#### WORK TO COMPLETE:
Reproduce all of the listing below without alteration.

#### MATERIAL SUPPLIED:
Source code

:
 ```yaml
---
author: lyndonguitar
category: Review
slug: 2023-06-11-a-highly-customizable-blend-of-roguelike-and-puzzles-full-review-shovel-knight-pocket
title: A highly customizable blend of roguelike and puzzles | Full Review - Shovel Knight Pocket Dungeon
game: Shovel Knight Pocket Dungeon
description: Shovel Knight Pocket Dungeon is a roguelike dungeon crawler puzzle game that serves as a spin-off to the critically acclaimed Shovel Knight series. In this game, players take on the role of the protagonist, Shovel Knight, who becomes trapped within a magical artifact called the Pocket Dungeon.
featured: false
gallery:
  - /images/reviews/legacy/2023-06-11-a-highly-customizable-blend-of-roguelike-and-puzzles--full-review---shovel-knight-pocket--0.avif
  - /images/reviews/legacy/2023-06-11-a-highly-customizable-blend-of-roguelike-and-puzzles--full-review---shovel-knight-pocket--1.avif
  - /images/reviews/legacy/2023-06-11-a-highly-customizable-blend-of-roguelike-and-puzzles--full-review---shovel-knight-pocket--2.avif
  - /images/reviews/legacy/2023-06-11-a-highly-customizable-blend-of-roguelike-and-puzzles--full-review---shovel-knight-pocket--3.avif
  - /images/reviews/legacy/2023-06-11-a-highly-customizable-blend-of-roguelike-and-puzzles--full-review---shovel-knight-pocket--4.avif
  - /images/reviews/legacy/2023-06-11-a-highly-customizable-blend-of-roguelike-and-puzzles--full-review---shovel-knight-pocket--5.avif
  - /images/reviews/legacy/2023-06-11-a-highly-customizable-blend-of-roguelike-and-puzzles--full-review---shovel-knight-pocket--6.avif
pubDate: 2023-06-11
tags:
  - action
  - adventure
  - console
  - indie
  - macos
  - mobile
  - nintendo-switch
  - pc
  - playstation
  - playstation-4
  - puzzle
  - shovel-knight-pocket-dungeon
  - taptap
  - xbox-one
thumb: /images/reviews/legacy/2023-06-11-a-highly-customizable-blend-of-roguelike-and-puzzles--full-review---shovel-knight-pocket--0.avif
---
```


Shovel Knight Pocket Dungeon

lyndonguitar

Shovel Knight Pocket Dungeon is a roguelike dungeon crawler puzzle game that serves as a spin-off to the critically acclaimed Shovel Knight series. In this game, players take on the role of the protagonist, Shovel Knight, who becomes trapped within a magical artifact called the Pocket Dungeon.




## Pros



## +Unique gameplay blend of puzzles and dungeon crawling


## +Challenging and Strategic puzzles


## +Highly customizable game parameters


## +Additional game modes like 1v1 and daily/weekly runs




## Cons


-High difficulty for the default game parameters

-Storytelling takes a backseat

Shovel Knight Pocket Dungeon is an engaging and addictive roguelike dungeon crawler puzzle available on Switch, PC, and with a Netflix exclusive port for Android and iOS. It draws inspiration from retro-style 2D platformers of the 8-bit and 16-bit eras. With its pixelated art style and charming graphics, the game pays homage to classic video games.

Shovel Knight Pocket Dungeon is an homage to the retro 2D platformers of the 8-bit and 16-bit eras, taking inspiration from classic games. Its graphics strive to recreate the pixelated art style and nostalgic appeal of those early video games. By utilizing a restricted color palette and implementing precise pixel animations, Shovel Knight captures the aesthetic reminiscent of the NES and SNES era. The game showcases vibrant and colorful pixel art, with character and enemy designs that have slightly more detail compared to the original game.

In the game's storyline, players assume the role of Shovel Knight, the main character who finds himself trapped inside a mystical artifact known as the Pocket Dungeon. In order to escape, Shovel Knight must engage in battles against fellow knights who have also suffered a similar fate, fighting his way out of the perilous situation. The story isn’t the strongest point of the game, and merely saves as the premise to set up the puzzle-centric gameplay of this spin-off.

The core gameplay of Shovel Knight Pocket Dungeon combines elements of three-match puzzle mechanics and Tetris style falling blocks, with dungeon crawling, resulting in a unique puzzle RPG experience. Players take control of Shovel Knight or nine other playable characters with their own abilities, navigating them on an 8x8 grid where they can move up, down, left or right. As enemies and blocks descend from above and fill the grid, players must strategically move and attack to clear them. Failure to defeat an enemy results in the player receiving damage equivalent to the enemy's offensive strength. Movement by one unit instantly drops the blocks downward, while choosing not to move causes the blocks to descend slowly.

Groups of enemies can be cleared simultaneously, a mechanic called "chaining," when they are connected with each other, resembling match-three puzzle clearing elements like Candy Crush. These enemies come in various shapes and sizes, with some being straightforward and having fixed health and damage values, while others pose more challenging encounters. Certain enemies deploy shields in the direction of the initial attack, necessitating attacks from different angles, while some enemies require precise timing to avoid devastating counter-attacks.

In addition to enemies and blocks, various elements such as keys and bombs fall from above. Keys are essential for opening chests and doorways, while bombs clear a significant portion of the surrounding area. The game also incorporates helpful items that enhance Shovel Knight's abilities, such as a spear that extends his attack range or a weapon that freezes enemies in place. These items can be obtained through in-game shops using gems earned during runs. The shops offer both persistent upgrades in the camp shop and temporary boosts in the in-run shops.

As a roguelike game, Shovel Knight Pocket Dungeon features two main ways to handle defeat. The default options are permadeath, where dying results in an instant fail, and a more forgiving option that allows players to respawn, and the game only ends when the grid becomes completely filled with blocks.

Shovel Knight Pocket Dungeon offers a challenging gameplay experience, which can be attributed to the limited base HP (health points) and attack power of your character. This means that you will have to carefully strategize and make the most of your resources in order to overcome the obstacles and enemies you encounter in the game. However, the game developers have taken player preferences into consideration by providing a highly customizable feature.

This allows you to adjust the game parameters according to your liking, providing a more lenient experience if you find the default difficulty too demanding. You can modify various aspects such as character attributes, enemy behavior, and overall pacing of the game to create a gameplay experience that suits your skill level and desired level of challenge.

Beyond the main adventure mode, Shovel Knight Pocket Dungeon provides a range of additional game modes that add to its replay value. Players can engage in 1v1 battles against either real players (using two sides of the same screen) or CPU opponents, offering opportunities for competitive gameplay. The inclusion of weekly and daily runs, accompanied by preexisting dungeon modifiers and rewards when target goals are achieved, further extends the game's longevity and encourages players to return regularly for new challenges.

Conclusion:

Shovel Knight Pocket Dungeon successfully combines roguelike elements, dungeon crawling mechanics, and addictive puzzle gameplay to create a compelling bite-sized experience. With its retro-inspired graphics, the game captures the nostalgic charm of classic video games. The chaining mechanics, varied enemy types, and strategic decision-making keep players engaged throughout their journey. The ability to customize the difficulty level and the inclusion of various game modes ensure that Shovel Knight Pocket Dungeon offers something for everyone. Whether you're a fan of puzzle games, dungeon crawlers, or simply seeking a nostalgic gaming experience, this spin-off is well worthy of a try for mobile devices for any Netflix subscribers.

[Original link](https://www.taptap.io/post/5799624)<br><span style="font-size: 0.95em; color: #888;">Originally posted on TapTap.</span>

#### EXERCISE SOLUTION:
Source code

:
 ```yaml
---
author: lyndonguitar
category: Review
slug: 2023-06-11-a-highly-customizable-blend-of-roguelike-and-puzzles-full-review-shovel-knight-pocket
title: A highly customizable blend of roguelike and puzzles | Full Review - Shovel Knight Pocket Dungeon
game: Shovel Knight Pocket Dungeon
description: Shovel Knight Pocket Dungeon is a roguelike dungeon crawler puzzle game that serves as a spin-off to the critically acclaimed Shovel Knight series. In this game, players take on the role of the protagonist, Shovel Knight, who becomes trapped within a magical artifact called the Pocket Dungeon.
featured: false
gallery:
  - /images/reviews/legacy/2023-06-11-a-highly-customizable-blend-of-roguelike-and-puzzles--full-review---shovel-knight-pocket--0.avif
  - /images/reviews/legacy/2023-06-11-a-highly-customizable-blend-of-roguelike-and-puzzles--full-review---shovel-knight-pocket--1.avif
  - /images/reviews/legacy/2023-06-11-a-highly-customizable-blend-of-roguelike-and-puzzles--full-review---shovel-knight-pocket--2.avif
  - /images/reviews/legacy/2023-06-11-a-highly-customizable-blend-of-roguelike-and-puzzles--full-review---shovel-knight-pocket--3.avif
  - /images/reviews/legacy/2023-06-11-a-highly-customizable-blend-of-roguelike-and-puzzles--full-review---shovel-knight-pocket--4.avif
  - /images/reviews/legacy/2023-06-11-a-highly-customizable-blend-of-roguelike-and-puzzles--full-review---shovel-knight-pocket--5.avif
  - /images/reviews/legacy/2023-06-11-a-highly-customizable-blend-of-roguelike-and-puzzles--full-review---shovel-knight-pocket--6.avif
pubDate: 2023-06-11
tags:
  - action
  - adventure
  - console
  - indie
  - macos
  - mobile
  - nintendo-switch
  - pc
  - playstation
  - playstation-4
  - puzzle
  - shovel-knight-pocket-dungeon
  - taptap
  - xbox-one
thumb: /images/reviews/legacy/2023-06-11-a-highly-customizable-blend-of-roguelike-and-puzzles--full-review---shovel-knight-pocket--0.avif
---
```


Shovel Knight Pocket Dungeon

lyndonguitar

Shovel Knight Pocket Dungeon is a roguelike dungeon crawler puzzle game that serves as a spin-off to the critically acclaimed Shovel Knight series. In this game, players take on the role of the protagonist, Shovel Knight, who becomes trapped within a magical artifact called the Pocket Dungeon.




## Pros



## +Unique gameplay blend of puzzles and dungeon crawling


## +Challenging and Strategic puzzles


## +Highly customizable game parameters


## +Additional game modes like 1v1 and daily/weekly runs




## Cons


-High difficulty for the default game parameters

-Storytelling takes a backseat

Shovel Knight Pocket Dungeon is an engaging and addictive roguelike dungeon crawler puzzle available on Switch, PC, and with a Netflix exclusive port for Android and iOS. It draws inspiration from retro-style 2D platformers of the 8-bit and 16-bit eras. With its pixelated art style and charming graphics, the game pays homage to classic video games.

Shovel Knight Pocket Dungeon is an homage to the retro 2D platformers of the 8-bit and 16-bit eras, taking inspiration from classic games. Its graphics strive to recreate the pixelated art style and nostalgic appeal of those early video games. By utilizing a restricted color palette and implementing precise pixel animations, Shovel Knight captures the aesthetic reminiscent of the NES and SNES era. The game showcases vibrant and colorful pixel art, with character and enemy designs that have slightly more detail compared to the original game.

In the game's storyline, players assume the role of Shovel Knight, the main character who finds himself trapped inside a mystical artifact known as the Pocket Dungeon. In order to escape, Shovel Knight must engage in battles against fellow knights who have also suffered a similar fate, fighting his way out of the perilous situation. The story isn’t the strongest point of the game, and merely saves as the premise to set up the puzzle-centric gameplay of this spin-off.

The core gameplay of Shovel Knight Pocket Dungeon combines elements of three-match puzzle mechanics and Tetris style falling blocks, with dungeon crawling, resulting in a unique puzzle RPG experience. Players take control of Shovel Knight or nine other playable characters with their own abilities, navigating them on an 8x8 grid where they can move up, down, left or right. As enemies and blocks descend from above and fill the grid, players must strategically move and attack to clear them. Failure to defeat an enemy results in the player receiving damage equivalent to the enemy's offensive strength. Movement by one unit instantly drops the blocks downward, while choosing not to move causes the blocks to descend slowly.

Groups of enemies can be cleared simultaneously, a mechanic called "chaining," when they are connected with each other, resembling match-three puzzle clearing elements like Candy Crush. These enemies come in various shapes and sizes, with some being straightforward and having fixed health and damage values, while others pose more challenging encounters. Certain enemies deploy shields in the direction of the initial attack, necessitating attacks from different angles, while some enemies require precise timing to avoid devastating counter-attacks.

In addition to enemies and blocks, various elements such as keys and bombs fall from above. Keys are essential for opening chests and doorways, while bombs clear a significant portion of the surrounding area. The game also incorporates helpful items that enhance Shovel Knight's abilities, such as a spear that extends his attack range or a weapon that freezes enemies in place. These items can be obtained through in-game shops using gems earned during runs. The shops offer both persistent upgrades in the camp shop and temporary boosts in the in-run shops.

As a roguelike game, Shovel Knight Pocket Dungeon features two main ways to handle defeat. The default options are permadeath, where dying results in an instant fail, and a more forgiving option that allows players to respawn, and the game only ends when the grid becomes completely filled with blocks.

Shovel Knight Pocket Dungeon offers a challenging gameplay experience, which can be attributed to the limited base HP (health points) and attack power of your character. This means that you will have to carefully strategize and make the most of your resources in order to overcome the obstacles and enemies you encounter in the game. However, the game developers have taken player preferences into consideration by providing a highly customizable feature.

This allows you to adjust the game parameters according to your liking, providing a more lenient experience if you find the default difficulty too demanding. You can modify various aspects such as character attributes, enemy behavior, and overall pacing of the game to create a gameplay experience that suits your skill level and desired level of challenge.

Beyond the main adventure mode, Shovel Knight Pocket Dungeon provides a range of additional game modes that add to its replay value. Players can engage in 1v1 battles against either real players (using two sides of the same screen) or CPU opponents, offering opportunities for competitive gameplay. The inclusion of weekly and daily runs, accompanied by preexisting dungeon modifiers and rewards when target goals are achieved, further extends the game's longevity and encourages players to return regularly for new challenges.

Conclusion:

Shovel Knight Pocket Dungeon successfully combines roguelike elements, dungeon crawling mechanics, and addictive puzzle gameplay to create a compelling bite-sized experience. With its retro-inspired graphics, the game captures the nostalgic charm of classic video games. The chaining mechanics, varied enemy types, and strategic decision-making keep players engaged throughout their journey. The ability to customize the difficulty level and the inclusion of various game modes ensure that Shovel Knight Pocket Dungeon offers something for everyone. Whether you're a fan of puzzle games, dungeon crawlers, or simply seeking a nostalgic gaming experience, this spin-off is well worthy of a try for mobile devices for any Netflix subscribers.

[Original link](https://www.taptap.io/post/5799624)<br><span style="font-size: 0.95em; color: #888;">Originally posted on TapTap.</span>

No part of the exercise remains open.